Le scan to file (vers un serveur de fichiers)

Envoyer les documents numérisés vers un serveur de fichiers administré par l’établissement, capable de gérer les droits utilisateurs, permet d’améliorer la confidentialité des données numérisées en les stockant dans un répertoire où l’accès est restreint à un certain nombre d’utilisateurs. Mais cela nécessite l’enregistrement d’un compte utilisateur disposant des droits d’écriture sur le(s) dossier(s) dans le MFC lui-même. Les systèmes embarqués sur ces machines n’étant que très rarement mis à jour et très difficiles à administrer de façon centralisée par rapport à des ordinateurs, ils peuvent présenter des vulnérabilités, et je vous recommande d’utiliser un compte dédié uniquement à cette utilisation. 

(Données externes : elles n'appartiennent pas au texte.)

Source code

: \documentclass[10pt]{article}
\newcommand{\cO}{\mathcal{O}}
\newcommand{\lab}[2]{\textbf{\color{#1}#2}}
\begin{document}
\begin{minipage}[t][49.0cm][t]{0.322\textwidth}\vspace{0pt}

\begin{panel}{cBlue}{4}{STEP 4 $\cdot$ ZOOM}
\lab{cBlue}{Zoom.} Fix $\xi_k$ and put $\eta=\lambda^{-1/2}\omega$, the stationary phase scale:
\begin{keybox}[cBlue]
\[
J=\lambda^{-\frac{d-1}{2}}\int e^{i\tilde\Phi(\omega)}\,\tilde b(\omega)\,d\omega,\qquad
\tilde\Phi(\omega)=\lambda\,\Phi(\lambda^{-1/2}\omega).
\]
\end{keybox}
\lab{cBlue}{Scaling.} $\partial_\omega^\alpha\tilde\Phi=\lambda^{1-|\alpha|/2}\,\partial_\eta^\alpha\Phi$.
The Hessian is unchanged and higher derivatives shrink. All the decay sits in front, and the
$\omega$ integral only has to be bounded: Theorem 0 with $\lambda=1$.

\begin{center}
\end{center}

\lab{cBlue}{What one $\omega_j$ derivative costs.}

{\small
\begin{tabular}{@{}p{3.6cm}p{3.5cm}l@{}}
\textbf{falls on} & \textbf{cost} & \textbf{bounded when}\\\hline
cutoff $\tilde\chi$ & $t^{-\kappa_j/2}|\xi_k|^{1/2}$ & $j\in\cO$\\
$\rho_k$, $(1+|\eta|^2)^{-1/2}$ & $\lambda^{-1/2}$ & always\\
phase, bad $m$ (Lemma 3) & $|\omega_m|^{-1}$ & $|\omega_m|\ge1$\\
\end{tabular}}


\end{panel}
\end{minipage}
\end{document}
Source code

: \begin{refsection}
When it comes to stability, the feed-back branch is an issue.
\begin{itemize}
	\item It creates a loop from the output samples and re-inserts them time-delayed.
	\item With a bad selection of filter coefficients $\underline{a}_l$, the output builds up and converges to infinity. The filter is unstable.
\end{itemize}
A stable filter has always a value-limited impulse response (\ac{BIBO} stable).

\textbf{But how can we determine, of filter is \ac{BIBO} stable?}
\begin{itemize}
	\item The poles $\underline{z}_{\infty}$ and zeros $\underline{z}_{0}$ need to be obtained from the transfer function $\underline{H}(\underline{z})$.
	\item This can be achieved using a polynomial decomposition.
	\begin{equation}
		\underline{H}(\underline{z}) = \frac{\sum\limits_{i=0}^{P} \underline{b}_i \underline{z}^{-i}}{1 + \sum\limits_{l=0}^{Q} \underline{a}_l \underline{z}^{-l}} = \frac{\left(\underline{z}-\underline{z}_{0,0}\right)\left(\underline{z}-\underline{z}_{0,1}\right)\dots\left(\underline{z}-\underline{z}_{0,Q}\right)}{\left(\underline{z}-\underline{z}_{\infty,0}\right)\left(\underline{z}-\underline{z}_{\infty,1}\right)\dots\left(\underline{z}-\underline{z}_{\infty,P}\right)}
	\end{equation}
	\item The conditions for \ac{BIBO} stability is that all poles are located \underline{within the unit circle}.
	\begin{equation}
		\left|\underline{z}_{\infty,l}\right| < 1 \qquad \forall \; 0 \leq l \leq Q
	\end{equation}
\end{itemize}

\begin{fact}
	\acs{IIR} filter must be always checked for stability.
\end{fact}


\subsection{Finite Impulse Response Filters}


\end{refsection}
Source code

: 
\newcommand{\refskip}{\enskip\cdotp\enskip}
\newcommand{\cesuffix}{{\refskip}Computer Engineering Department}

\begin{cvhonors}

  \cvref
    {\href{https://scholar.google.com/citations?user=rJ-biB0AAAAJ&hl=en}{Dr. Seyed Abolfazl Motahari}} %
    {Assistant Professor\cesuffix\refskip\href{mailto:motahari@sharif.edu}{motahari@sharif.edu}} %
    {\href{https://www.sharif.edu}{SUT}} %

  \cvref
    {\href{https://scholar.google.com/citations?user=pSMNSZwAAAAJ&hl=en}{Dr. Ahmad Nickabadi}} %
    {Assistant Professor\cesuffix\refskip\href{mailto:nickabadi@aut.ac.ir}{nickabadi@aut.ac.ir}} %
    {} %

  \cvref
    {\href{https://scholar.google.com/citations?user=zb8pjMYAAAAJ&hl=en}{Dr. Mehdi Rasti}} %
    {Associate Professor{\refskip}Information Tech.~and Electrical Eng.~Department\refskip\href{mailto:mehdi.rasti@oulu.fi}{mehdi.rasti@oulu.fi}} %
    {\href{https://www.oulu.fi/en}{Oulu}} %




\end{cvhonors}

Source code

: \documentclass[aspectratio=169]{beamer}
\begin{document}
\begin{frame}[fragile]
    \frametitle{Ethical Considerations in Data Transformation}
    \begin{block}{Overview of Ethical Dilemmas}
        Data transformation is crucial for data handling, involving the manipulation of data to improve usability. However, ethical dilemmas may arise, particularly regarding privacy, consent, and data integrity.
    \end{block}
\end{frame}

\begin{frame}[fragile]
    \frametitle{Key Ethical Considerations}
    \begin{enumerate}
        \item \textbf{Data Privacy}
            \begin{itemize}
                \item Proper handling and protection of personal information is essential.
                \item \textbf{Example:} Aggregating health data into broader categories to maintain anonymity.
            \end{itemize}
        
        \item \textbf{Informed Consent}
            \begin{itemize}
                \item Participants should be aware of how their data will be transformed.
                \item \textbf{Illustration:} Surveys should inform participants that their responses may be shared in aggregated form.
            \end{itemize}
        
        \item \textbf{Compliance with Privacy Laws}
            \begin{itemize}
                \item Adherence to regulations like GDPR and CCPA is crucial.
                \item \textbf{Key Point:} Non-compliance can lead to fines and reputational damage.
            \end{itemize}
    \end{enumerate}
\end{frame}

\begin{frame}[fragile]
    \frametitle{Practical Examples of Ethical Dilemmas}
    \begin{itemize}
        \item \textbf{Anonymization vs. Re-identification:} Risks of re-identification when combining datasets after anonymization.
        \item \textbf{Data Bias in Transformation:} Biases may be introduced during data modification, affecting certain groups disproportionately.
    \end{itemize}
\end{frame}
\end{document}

Pour résumer, le MFC n’est pas l’ami des RSSI.


[1] La Politique de sécurité des systèmes d’information de l’État définit les règles à respecter en matière de sécurité numérique pour les établissements publics.

[2] Le Référent Sécurité des systèmes d’information/Responsable Sécurité des systèmes d’information est une personne physique dont la place dans la hiérarchie et l’ensemble de ses attributions font débat, à juste titre, en particulier dans le secteur de la santé. Son rôle principal consiste à être le garant de la sécurité de systèmes d’information par diverses actions. Je conseille l’excellent livre de Cédric Cartau, La sécurité du système d’information des établissements de santé, qui vous permettra d’en savoir plus sur ce métier en pleine expansion.

[3] Le correspondant Informatique et Libertés est l’intermédiaire entre le responsable du traitement (l’entreprise ou l’établissement déclarant) et la CNIL.